Help integrate people living with disabilities
EDITOR — I make reference to an article in yesterday’s Chronicle, titled: Further custody for crippled man “unable to function in prison”.
Persons with disabilities would like to raise their concern on the use of the word cripple to refer to a person with a disability in yesterday’s Chronicle. We expect journalists to promote the use of proper terminologies when referring to persons with disabilities.
The word cripple refers to a person or animal unable to use one or more limbs. We are shocked that at a time when Zimbabwe is working towards the domestication of the United Nations Convention on the Rights of Persons with Disabilities (UNCRPD), ratified by the Government of Zimbabwe in September 2013, we still have journalists who use offensive language when referring to a person with a disability.
Our own Zimbabwe constitution uses the term “person with a disability” and even in public speaking, people do not use the term cripple, but use a nationally and universally acceptable term — person with a disability.
This is the time when we expect our journalists to promote the integration of persons with disabilities by writing in a language that projects the human element in a person with a disability.

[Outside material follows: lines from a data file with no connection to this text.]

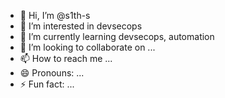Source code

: - 👋 Hi, I’m @s1th-s
- 👀 I’m interested in devsecops
- 🌱 I’m currently learning devsecops, automation
- 💞️ I’m looking to collaborate on ...
- 📫 How to reach me ...
- 😄 Pronouns: ...
- ⚡ Fun fact: ...

<!---
s1th-s/s1th-s is a ✨ special ✨ repository because its `README.md` (this file) appears on your GitHub profile.
You can click the Preview link to take a look at your changes.
--->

Imagine in present day Zimbabwe referring to a black person as a “kaffir”, an offensive term that was used during Rhodesia or referring to a black American as a “negro”, an offensive term that was used during the slave trade.
I call upon our journalists to be in the lead of encouraging communities to champion the integration and inclusion of persons with disabilities in all community programmes through effective use of their journalistic skills. Dr. Obadiah Thembani Moyo, president National Council of Disabled Persons of Zimbabwe (NCDPZ).Phone/Whatsapp: 0773064320 Email: email@example.com
Editor’s note: We apologise unreservedly for the use of the term “crippled man” in one of our headlines in yesterday’s edition of The Chronicle.
This newspaper does not discriminate against people living with disabilities and we wish to advise our readers that this will never be repeated.